Oh NOOOOO, it sounds bad!! We better watch what we say!!! PLEASE!! The anti's are coming, the anti's are coming.....give me a break!!! uke:


----------



## Csquared (Sep 5, 2006)

Jiffy, you seem to know alot about CA, based on one of your posts above.

Ask one of your "buddies" there if it matters if his "rifle" is called an assault weapon or not.

You may not like the taste of crow (although I'm guessing you're familiar with it), but suffice it to say, it does matter!

You can leave your head in the sand if you want. This IS America, and you're one who has personally helped to guarantee you can bury your head there if you want.

20 years ago people in Australia, England, and even CA would be laughing right along with you.........BUT THEY'RE NOT LAUGHING NOW!!

We can be proud and strong at the same time we are being smart and aware. Our gun rights at some point WILL be held in the hands of people who don't personally own guns. I feel very strongly it DOES matter what their opinions are about our guns, and how we refer to them WILL affect that opinion.

Danimal, if one of Jiffy's buddies in CA would show me how.....I'd kiss you right now! I was thinking tonight would be a good time to wrap this up with my final thoughts, BUT YOU ALREADY DID IT BETTER THAN I COULD'VE!

Thanks to ALL for the input!


----------



## Jiffy (Apr 22, 2005)

Did I mention the sky was falling.......... :lol: :lol:


----------



## M*F (Nov 3, 2006)

Danimal and csquared- I couldnt agree with you more. just recently I've realized how much trouble we (oudoorsman) are in. Our hunting, trapping, fishing regulations are getting more restricting every year.
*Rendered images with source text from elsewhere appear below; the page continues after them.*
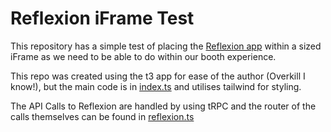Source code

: # Reflexion iFrame Test

This repository has a simple test of placing the [Reflexion
app](https://app.reflexion.us/) within a sized iFrame as we need to be able to
do within our booth experience.

This repo was created using the t3 app for ease of the author (Overkill I know!), but the main code
is in [index.ts](src/pages/index.tsx) and utilises tailwind for styling.

The API Calls to Reflexion are handled by using tRPC and the router of the calls
themselves can be found in [reflexion.ts](src/server//trpc/router/reflexion.ts)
State after state are getting stripped of their hunting and trapping rights. I like to hunt, I trap fulltime, if I have to be careful of what I say to ensure my right to do so, that is an extremely small price to pay.


----------



## Hellraiser8311 (Nov 28, 2006)

Jiffy said:


> It's a weapon anyway you want to look at it. Go ahead and "sugar coat" it if you like. I don't "sugar coat" anything to make it look better. I was taught it was a weapon and I'm going to call it a weapon. End of story.......
> 
> I do however call my weapons rifles, shotguns, and handguns from time to time......they are still weapons though...... :wink: :beer:


I wouldn't label it a weapon if your going to use it in that sense. Yes a rifle, shotgun, or handgun can easily end someone's life. However, if you use your "weapon" in a safe and mature manner I see no reason in labeling it a weapon. A bat can be a "weapon" if placed in the wrong person's hands. If you lose all sense of saftey just to show off for friends or what have you, then yes I would then consider the firearm a weapon. I'm twenty-one years old and I have honestly never loaded my rifle until I was seated and ready to hunt in my climber. I wouldn't consider my rifle a weapon at this point because I'm practicing saftey 160%. If your out with a buddy hunting and he's telling a story and waving his rifle around, I would be the first to tell him what he's doing wrong. If he got careless like that, then again yes the rifle is a weapon and can do great harm, even by accident.


----------



## ZANDER12 (Oct 13, 2006)

Um Cain killed Abel with a freakin stick in the bible! You can use anything as a "Weapon" I mean, weapons have been around before guns! I mean, eveything can e used as a weapon! Guns just are easier to use as a weapon than other stuff! So weapon, gun call it what you like. But when me and my son are shooting at the range, I don't say, "Safty your weapon" or "Is this weapon loaded?" I say "Safty the rifle" and "i sthis rifle loaded?" I think that it could also get confusing when you are with someone on a hunt, and you each have a knife and a bow, and you say "Thats a nice weapon." You have to say, "Thats a nice bow." I really think that if you are around people that think a duck gun is a "weapon" you probly shouldn't be talking about them at all! 
Well thats my take on it


----------



## ADN (Sep 27, 2005)

It is all in what you use it for. A hammer is a tool until you use it to kill someone. A vase is a decoration until you use it to kill someone.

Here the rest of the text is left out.